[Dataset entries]
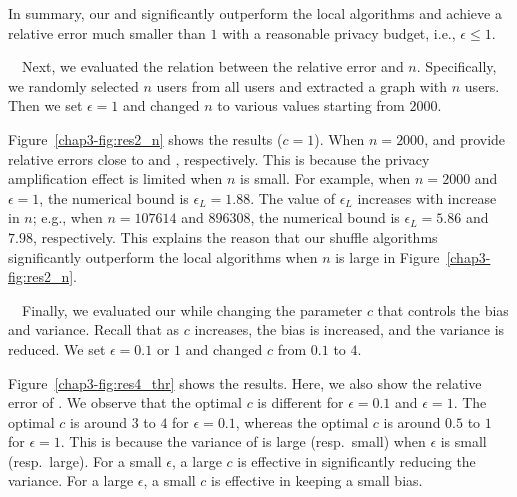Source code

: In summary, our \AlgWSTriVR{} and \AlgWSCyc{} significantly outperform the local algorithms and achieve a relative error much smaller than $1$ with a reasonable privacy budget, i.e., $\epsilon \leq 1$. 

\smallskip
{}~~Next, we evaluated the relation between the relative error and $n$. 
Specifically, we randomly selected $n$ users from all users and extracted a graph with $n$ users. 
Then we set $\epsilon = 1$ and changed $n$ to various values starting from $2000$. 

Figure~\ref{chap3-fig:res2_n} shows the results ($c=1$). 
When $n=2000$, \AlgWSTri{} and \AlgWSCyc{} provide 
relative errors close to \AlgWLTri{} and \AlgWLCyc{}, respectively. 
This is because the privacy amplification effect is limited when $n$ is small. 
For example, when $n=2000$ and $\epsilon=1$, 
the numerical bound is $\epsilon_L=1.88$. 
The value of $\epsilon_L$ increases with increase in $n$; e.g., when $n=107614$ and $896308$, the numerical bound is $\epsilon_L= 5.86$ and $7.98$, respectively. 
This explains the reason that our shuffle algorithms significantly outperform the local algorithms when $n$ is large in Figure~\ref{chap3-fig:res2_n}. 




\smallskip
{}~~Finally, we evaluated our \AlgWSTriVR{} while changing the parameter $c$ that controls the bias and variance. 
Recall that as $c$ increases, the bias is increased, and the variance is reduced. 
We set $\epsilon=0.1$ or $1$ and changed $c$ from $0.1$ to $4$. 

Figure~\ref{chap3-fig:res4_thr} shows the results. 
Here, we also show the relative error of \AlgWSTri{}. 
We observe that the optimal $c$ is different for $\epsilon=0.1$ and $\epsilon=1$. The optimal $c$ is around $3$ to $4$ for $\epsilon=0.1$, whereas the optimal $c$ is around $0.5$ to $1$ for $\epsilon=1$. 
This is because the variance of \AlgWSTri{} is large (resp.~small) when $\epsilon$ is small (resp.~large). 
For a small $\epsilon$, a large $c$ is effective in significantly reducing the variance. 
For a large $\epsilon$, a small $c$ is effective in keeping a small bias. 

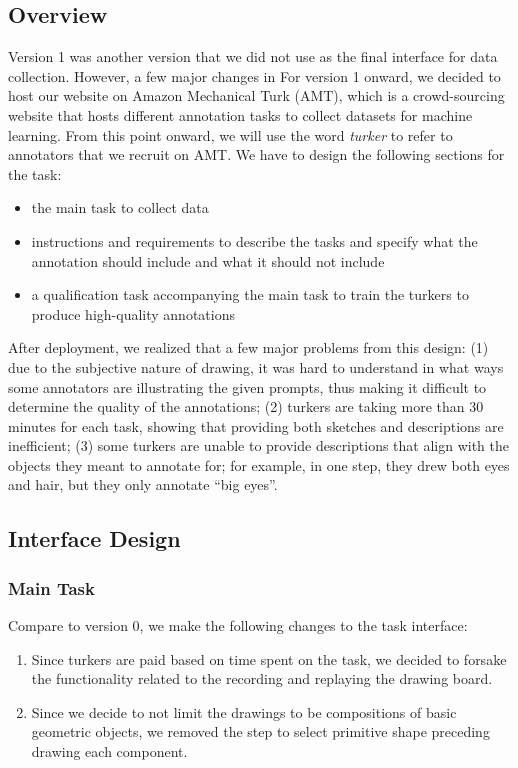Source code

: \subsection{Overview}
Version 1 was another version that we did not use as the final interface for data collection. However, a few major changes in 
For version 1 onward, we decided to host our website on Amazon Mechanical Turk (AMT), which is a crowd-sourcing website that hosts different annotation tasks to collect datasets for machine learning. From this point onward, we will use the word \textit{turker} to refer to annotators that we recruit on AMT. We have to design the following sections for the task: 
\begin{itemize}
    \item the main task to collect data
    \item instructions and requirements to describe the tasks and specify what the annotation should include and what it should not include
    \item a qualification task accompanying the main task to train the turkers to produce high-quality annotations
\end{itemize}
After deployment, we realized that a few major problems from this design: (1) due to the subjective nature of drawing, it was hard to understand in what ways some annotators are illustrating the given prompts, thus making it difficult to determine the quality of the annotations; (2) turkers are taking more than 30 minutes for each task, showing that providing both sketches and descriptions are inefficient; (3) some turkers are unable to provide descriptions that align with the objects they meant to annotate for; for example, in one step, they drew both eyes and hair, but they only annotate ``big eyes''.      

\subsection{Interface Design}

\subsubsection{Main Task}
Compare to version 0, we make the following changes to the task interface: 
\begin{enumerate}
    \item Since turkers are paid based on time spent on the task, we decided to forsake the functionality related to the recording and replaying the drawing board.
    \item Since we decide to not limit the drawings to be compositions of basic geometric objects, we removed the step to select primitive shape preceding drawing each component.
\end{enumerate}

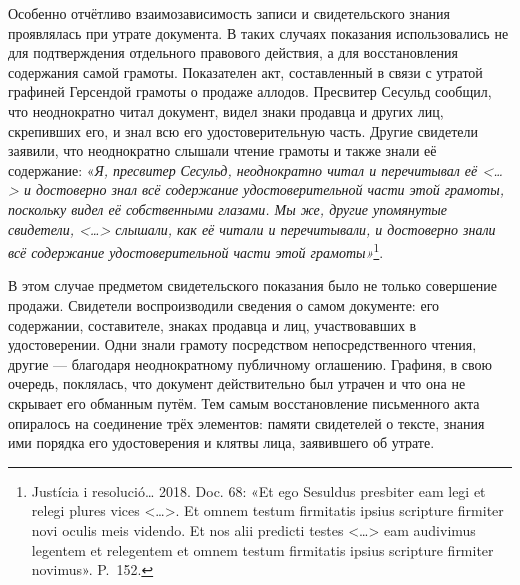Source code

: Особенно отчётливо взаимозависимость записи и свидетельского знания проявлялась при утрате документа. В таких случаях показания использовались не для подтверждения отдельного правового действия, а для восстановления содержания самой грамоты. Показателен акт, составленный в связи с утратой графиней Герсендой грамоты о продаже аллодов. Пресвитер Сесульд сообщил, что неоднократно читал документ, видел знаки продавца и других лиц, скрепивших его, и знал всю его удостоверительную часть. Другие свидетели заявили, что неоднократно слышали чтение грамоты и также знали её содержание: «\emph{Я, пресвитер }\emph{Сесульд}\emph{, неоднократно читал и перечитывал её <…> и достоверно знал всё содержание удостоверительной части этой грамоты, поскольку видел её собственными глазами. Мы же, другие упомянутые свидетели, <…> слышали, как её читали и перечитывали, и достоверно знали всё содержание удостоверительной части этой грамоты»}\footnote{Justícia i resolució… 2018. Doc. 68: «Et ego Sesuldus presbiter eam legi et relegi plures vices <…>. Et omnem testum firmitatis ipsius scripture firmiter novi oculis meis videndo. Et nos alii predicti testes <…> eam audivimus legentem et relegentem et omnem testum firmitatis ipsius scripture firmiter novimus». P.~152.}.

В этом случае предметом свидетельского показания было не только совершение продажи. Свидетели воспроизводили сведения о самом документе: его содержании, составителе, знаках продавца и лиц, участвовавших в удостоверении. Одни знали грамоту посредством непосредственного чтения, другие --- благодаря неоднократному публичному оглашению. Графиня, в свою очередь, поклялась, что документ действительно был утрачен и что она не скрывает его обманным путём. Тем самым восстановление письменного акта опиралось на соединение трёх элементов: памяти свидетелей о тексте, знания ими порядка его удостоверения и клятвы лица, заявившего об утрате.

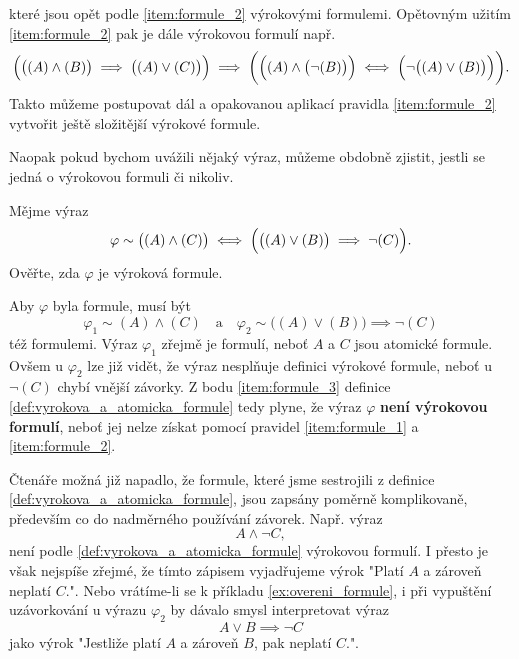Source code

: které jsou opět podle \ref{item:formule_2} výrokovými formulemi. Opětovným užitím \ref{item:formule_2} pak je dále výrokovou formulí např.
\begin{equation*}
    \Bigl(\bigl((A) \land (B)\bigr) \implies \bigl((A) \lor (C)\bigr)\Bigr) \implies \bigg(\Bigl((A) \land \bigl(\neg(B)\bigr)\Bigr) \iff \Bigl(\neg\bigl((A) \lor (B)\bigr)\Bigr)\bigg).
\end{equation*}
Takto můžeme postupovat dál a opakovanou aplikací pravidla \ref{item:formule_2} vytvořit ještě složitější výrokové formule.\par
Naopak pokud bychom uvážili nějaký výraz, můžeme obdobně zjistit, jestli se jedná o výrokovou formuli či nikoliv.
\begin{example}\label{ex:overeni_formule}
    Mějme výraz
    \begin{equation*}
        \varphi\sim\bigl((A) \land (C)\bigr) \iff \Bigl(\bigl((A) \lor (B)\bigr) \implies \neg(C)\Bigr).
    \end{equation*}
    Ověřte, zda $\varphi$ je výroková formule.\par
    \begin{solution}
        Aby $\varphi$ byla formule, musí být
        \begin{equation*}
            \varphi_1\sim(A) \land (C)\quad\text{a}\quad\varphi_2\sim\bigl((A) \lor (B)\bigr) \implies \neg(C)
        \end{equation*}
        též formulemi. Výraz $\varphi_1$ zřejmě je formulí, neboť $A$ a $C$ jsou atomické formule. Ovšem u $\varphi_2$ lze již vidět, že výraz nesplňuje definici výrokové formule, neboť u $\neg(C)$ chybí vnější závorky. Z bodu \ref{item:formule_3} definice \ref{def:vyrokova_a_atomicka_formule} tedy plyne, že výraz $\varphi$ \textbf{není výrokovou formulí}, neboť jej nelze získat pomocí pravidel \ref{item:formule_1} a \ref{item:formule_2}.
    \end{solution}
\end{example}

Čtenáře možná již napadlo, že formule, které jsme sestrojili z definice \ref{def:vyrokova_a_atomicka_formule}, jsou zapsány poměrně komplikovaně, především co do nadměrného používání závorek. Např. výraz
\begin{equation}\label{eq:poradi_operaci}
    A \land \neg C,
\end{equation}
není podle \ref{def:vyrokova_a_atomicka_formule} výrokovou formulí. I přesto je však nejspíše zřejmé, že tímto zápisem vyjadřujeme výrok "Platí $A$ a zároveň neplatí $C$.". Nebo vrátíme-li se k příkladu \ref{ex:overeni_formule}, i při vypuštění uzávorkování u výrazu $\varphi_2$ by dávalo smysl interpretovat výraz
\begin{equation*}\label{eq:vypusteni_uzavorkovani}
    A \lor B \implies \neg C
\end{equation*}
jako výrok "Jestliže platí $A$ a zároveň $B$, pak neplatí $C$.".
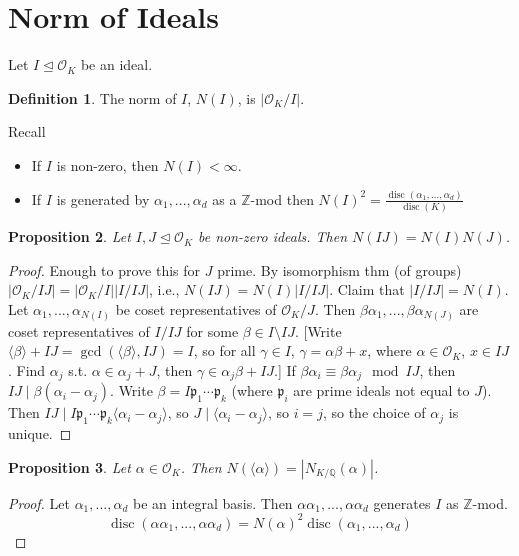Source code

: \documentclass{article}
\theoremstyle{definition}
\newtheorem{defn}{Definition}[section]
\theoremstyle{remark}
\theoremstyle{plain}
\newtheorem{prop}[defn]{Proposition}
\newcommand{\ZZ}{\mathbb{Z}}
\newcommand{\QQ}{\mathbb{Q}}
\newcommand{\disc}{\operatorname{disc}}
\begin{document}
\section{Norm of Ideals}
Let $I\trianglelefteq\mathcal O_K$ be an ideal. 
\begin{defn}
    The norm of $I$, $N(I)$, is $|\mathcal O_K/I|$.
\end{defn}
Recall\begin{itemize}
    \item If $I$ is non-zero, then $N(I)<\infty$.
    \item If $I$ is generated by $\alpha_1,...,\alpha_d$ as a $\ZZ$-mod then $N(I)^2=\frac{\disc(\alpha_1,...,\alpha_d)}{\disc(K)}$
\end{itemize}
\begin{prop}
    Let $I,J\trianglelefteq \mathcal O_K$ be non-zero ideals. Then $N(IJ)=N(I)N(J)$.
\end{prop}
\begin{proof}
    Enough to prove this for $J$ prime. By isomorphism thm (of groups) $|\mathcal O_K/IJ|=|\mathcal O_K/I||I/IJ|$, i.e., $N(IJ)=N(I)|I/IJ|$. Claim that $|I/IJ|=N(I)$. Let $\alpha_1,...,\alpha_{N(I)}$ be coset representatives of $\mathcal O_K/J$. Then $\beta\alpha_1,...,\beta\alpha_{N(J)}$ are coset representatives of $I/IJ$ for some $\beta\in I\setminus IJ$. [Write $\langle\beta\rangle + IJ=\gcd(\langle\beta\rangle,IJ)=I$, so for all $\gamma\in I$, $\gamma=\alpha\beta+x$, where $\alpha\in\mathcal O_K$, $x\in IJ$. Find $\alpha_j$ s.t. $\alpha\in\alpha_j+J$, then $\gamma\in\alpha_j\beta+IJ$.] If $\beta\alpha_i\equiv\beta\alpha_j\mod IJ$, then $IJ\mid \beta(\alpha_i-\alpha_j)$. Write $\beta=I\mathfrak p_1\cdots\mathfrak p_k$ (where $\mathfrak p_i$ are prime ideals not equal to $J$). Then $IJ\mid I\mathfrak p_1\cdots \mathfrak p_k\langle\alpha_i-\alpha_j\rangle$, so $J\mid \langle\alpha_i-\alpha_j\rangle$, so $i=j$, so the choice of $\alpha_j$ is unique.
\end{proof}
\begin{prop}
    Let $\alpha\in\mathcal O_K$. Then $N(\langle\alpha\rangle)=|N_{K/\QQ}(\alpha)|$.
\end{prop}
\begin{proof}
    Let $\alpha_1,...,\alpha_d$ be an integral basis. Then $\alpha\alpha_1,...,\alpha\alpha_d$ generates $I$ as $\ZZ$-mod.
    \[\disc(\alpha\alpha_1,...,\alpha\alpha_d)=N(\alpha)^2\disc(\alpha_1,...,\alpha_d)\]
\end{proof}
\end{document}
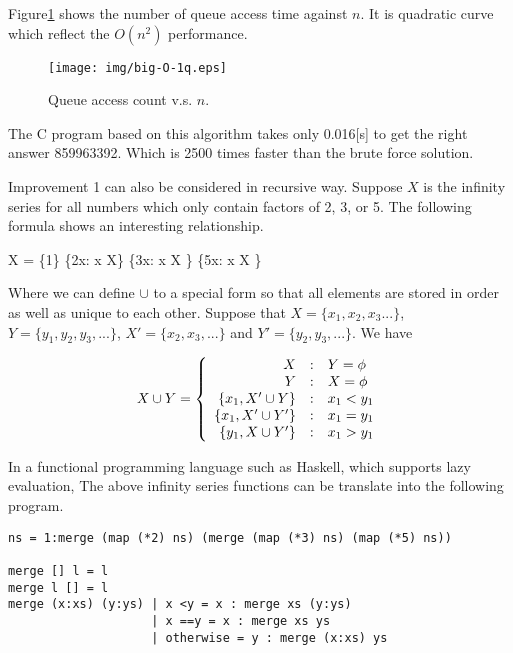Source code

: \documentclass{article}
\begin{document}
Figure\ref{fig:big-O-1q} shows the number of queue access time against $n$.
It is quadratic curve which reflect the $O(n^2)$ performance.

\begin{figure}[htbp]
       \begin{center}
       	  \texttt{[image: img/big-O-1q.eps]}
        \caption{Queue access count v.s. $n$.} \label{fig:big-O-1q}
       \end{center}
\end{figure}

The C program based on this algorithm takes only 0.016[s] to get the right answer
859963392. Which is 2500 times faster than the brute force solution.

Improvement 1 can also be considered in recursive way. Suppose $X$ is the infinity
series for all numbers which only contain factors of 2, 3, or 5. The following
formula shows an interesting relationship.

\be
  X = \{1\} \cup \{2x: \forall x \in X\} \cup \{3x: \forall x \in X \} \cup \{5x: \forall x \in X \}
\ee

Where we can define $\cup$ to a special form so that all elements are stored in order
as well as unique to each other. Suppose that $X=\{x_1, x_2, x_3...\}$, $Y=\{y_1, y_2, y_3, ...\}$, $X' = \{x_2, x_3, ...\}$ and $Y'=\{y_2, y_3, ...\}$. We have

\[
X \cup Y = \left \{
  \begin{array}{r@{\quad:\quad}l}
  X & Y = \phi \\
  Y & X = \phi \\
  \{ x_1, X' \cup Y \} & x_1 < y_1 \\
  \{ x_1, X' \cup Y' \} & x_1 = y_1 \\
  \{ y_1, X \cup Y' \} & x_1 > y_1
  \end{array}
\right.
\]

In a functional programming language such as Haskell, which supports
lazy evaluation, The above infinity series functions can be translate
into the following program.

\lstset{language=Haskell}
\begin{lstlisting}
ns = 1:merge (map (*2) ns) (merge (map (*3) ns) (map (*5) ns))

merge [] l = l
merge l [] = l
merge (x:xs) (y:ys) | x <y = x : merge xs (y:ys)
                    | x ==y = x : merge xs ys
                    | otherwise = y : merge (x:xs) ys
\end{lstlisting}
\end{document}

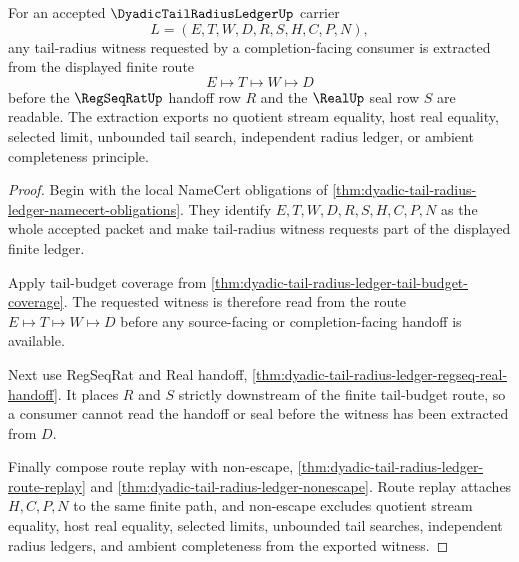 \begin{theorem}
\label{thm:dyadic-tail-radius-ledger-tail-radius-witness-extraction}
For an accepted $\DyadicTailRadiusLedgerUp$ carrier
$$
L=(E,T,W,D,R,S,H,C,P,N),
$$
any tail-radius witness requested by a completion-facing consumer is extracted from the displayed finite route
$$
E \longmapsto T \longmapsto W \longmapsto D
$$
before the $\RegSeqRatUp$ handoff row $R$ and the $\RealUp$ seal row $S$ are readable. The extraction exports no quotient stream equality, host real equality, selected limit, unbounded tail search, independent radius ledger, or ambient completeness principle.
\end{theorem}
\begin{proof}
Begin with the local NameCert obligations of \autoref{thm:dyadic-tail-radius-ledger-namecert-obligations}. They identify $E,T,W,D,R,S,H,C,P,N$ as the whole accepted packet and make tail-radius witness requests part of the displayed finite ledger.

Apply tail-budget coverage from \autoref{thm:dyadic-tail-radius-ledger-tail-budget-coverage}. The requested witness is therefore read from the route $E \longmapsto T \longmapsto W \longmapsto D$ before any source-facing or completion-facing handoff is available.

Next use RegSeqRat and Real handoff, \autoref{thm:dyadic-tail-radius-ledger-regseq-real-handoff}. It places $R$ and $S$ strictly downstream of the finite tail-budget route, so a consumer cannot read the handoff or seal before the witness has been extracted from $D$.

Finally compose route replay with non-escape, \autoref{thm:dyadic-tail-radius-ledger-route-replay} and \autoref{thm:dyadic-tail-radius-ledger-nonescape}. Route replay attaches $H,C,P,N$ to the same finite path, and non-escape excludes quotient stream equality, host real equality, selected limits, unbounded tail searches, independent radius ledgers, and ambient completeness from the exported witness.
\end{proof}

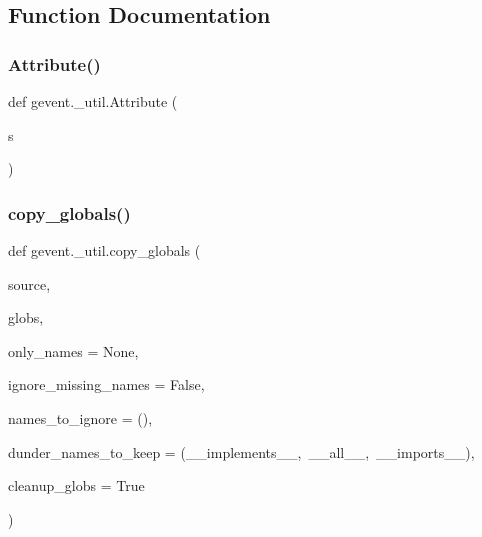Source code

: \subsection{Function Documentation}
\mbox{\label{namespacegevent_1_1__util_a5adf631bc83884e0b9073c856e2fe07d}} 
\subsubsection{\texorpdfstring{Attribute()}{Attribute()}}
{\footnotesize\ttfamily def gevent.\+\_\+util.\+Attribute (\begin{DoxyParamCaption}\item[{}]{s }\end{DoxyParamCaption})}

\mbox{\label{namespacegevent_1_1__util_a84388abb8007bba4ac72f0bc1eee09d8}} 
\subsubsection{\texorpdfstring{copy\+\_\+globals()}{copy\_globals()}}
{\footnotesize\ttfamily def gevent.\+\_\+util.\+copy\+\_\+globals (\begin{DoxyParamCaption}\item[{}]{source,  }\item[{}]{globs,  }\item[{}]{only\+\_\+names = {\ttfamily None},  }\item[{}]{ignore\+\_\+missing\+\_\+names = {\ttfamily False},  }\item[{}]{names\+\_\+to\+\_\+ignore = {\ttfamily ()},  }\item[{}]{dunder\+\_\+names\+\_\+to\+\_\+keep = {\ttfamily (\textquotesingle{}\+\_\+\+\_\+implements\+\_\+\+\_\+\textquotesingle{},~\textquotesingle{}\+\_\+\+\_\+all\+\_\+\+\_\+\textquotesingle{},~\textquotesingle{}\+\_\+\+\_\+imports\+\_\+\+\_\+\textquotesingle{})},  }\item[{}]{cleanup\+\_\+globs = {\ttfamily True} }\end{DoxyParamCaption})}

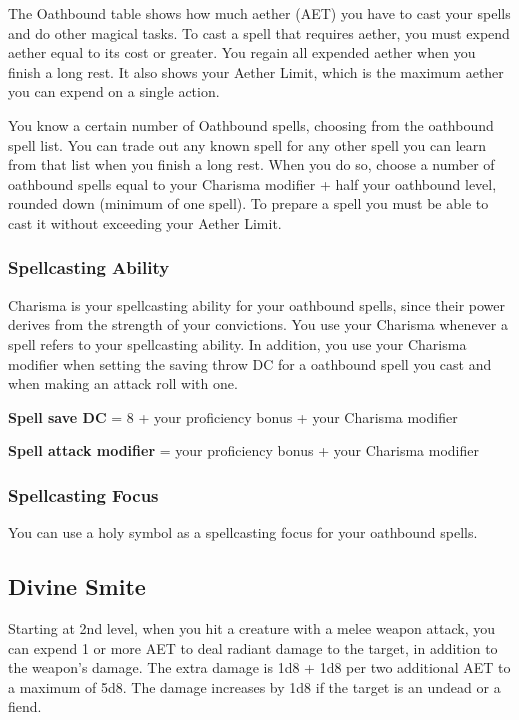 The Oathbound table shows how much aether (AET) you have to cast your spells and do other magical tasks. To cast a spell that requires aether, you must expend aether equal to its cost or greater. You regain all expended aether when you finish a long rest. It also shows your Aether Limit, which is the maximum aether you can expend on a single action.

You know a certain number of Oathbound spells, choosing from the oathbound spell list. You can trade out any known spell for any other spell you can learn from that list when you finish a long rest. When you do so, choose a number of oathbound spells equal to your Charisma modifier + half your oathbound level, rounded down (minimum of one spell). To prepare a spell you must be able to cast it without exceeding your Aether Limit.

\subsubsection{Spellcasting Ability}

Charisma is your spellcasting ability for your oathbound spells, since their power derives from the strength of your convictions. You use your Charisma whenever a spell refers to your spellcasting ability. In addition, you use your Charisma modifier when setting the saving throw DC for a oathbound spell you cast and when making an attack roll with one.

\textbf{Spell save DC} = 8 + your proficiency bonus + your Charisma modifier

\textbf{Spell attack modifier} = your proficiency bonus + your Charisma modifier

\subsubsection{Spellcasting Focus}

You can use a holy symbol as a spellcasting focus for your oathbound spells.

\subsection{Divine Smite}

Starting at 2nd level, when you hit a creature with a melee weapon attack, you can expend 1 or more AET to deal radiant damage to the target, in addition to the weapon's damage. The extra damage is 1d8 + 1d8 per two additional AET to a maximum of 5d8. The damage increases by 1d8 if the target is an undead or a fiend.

**What this task involves:** The answer must be every line from the records above that contains "requested".

**Solution to the problem:**
any tail-radius witness requested by a completion-facing consumer is extracted from the displayed finite route
Apply tail-budget coverage from \autoref{thm:dyadic-tail-radius-ledger-tail-budget-coverage}. The requested witness is therefore read from the route $E \longmapsto T \longmapsto W \longmapsto D$ before any source-facing or completion-facing handoff is available.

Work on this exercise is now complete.